Task instructions: Every line in the entries that holds "used" should be identified and copied.

[Source records]

++++++

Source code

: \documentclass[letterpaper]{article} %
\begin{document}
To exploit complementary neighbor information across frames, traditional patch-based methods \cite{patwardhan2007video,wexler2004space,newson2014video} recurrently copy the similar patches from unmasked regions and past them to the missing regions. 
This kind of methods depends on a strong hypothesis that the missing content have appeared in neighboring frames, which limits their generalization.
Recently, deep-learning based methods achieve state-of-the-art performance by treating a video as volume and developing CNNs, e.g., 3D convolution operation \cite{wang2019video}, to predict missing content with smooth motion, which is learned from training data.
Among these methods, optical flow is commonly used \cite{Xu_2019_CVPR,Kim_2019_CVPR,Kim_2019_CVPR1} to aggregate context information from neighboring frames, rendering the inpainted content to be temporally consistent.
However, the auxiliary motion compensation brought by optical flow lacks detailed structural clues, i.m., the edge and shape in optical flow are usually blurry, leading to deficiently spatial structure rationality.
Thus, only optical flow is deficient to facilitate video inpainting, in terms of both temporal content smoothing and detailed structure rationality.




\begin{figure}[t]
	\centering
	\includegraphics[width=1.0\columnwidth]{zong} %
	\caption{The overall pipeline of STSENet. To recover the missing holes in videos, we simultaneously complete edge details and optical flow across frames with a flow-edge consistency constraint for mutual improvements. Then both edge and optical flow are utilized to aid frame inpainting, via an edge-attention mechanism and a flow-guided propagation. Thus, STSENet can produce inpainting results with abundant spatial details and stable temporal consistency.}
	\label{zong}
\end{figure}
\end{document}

++++++

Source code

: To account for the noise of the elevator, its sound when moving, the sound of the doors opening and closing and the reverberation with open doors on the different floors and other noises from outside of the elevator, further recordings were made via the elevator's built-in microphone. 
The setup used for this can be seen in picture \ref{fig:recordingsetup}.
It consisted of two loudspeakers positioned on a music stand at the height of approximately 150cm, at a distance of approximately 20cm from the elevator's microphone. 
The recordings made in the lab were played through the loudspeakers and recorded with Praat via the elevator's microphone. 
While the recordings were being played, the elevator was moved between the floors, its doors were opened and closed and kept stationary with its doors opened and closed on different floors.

++++++

Exercise solution:
Among these methods, optical flow is commonly used \cite{Xu_2019_CVPR,Kim_2019_CVPR,Kim_2019_CVPR1} to aggregate context information from neighboring frames, rendering the inpainted content to be temporally consistent.
The setup used for this can be seen in picture \ref{fig:recordingsetup}.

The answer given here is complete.